> [INSTRUCTIONS FOR THE TASK]: Answer with the exact lines of the following material from the one containing "обеспечение ЭВМ и" through the one containing "We identified and", both end lines included.

Segment Open

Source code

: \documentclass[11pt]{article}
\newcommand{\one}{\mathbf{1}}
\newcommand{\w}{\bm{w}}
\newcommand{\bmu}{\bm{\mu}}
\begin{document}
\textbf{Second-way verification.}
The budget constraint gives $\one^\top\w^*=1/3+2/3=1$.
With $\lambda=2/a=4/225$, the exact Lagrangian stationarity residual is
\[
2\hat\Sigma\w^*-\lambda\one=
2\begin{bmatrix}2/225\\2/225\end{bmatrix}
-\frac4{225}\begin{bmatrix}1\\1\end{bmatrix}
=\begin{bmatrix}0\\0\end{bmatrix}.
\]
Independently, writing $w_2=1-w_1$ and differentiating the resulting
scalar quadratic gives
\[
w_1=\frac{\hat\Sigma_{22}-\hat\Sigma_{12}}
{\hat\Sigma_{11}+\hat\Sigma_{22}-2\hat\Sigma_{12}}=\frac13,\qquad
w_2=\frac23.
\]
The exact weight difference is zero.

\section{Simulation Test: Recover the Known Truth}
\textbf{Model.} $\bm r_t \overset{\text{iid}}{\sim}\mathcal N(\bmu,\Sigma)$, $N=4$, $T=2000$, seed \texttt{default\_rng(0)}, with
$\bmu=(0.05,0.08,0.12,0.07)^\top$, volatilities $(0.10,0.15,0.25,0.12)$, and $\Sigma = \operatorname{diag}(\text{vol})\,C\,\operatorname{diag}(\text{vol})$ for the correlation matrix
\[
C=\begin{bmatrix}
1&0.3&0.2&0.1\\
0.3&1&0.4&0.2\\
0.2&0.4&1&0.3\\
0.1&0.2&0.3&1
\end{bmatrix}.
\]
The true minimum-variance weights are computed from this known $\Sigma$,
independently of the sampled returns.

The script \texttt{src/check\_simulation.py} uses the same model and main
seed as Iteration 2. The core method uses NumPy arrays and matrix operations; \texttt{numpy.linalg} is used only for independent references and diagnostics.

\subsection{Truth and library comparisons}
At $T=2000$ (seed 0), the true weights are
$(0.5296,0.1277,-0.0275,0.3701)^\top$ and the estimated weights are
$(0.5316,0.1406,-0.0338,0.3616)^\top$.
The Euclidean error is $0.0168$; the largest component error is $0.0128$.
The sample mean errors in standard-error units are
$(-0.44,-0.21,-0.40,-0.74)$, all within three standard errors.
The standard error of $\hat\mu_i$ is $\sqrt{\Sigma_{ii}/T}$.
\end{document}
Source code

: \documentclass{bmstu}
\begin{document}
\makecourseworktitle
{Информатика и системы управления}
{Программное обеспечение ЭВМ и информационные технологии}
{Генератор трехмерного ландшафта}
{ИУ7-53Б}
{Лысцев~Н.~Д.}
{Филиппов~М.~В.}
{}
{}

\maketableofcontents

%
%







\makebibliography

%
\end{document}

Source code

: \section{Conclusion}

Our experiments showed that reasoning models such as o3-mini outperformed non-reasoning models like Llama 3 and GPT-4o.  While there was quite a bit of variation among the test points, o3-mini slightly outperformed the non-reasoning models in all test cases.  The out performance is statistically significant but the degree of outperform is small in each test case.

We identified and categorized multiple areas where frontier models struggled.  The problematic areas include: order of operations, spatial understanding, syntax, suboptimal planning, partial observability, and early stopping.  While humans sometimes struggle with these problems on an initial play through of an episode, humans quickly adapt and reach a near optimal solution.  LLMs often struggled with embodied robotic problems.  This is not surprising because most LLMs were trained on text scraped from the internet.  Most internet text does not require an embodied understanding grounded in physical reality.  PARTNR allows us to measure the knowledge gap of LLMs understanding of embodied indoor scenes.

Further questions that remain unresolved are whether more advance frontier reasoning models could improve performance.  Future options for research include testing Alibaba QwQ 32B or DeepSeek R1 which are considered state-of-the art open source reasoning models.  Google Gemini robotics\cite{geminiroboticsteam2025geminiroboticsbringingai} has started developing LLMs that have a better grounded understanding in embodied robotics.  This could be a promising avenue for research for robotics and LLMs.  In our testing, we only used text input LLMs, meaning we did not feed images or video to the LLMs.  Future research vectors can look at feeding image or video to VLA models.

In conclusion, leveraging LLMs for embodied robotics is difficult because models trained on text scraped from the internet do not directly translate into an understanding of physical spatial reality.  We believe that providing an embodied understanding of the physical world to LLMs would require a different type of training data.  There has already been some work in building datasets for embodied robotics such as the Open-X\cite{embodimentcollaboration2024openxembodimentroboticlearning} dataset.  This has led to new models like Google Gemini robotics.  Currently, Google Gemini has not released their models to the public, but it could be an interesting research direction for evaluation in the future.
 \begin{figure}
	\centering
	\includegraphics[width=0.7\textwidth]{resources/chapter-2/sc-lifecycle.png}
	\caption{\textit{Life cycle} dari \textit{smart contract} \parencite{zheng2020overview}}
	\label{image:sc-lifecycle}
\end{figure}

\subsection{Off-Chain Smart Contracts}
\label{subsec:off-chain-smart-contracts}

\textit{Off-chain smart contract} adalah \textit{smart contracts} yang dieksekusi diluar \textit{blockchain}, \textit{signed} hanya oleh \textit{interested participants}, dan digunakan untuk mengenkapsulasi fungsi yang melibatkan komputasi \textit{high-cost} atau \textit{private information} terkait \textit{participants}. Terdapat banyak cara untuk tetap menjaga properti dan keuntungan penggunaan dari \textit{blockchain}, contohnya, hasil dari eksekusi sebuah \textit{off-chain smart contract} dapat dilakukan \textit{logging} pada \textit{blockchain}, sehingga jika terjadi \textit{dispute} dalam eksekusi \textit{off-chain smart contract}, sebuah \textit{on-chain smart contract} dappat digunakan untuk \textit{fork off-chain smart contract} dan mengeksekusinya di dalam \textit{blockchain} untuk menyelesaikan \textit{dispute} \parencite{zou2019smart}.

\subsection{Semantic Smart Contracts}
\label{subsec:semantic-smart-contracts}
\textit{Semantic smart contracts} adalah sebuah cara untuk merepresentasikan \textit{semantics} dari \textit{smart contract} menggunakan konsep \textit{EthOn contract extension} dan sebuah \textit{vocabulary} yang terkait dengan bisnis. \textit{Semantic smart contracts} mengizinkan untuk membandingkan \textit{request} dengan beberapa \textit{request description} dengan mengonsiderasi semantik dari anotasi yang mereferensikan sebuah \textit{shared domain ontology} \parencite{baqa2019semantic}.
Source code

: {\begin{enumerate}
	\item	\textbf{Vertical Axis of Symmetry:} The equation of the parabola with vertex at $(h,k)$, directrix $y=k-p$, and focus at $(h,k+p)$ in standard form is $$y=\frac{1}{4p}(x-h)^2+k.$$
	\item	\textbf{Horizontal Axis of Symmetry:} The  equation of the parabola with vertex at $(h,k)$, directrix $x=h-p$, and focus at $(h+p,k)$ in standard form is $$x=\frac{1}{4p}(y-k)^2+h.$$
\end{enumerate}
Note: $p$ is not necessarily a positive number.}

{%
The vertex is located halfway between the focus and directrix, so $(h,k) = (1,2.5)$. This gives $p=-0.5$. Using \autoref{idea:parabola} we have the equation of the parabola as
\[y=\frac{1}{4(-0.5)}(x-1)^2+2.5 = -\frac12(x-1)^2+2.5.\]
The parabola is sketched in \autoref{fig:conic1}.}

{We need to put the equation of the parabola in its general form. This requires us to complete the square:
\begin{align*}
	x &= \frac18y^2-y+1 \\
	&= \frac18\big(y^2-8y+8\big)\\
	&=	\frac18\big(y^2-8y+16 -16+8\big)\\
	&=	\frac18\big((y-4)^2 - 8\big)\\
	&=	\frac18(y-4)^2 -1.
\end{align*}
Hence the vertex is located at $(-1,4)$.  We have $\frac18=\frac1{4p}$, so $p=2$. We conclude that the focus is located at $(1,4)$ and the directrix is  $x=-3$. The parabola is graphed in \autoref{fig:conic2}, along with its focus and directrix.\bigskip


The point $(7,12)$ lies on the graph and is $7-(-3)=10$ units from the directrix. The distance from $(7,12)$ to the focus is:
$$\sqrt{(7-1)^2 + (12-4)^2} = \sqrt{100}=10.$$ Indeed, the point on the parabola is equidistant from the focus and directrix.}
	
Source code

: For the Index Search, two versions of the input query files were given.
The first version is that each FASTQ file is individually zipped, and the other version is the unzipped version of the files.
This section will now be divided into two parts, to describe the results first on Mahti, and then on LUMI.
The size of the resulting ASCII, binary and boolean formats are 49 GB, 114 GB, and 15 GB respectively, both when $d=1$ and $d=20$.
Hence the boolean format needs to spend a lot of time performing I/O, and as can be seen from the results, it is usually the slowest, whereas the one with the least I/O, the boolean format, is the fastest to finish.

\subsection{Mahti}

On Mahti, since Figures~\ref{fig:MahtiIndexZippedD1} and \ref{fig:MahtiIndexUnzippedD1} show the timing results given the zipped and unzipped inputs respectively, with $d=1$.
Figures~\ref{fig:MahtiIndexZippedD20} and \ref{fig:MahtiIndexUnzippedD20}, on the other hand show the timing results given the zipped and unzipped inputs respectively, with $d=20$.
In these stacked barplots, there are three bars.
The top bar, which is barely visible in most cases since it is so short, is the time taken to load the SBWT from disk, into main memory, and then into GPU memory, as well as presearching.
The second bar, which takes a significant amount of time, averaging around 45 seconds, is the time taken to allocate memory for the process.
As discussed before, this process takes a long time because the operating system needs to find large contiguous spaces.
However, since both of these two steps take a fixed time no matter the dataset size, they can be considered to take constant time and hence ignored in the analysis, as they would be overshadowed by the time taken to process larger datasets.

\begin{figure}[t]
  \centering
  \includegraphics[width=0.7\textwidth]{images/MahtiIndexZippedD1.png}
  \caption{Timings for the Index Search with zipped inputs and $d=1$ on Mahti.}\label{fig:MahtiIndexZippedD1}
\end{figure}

Segment Closed

> [TASK OUTPUT]:
{Программное обеспечение ЭВМ и информационные технологии}
{Генератор трехмерного ландшафта}
{ИУ7-53Б}
{Лысцев~Н.~Д.}
{Филиппов~М.~В.}
{}
{}

\maketableofcontents

%
%







\makebibliography

%
\end{document}

Source code

: \section{Conclusion}

Our experiments showed that reasoning models such as o3-mini outperformed non-reasoning models like Llama 3 and GPT-4o.  While there was quite a bit of variation among the test points, o3-mini slightly outperformed the non-reasoning models in all test cases.  The out performance is statistically significant but the degree of outperform is small in each test case.

We identified and categorized multiple areas where frontier models struggled.  The problematic areas include: order of operations, spatial understanding, syntax, suboptimal planning, partial observability, and early stopping.  While humans sometimes struggle with these problems on an initial play through of an episode, humans quickly adapt and reach a near optimal solution.  LLMs often struggled with embodied robotic problems.  This is not surprising because most LLMs were trained on text scraped from the internet.  Most internet text does not require an embodied understanding grounded in physical reality.  PARTNR allows us to measure the knowledge gap of LLMs understanding of embodied indoor scenes.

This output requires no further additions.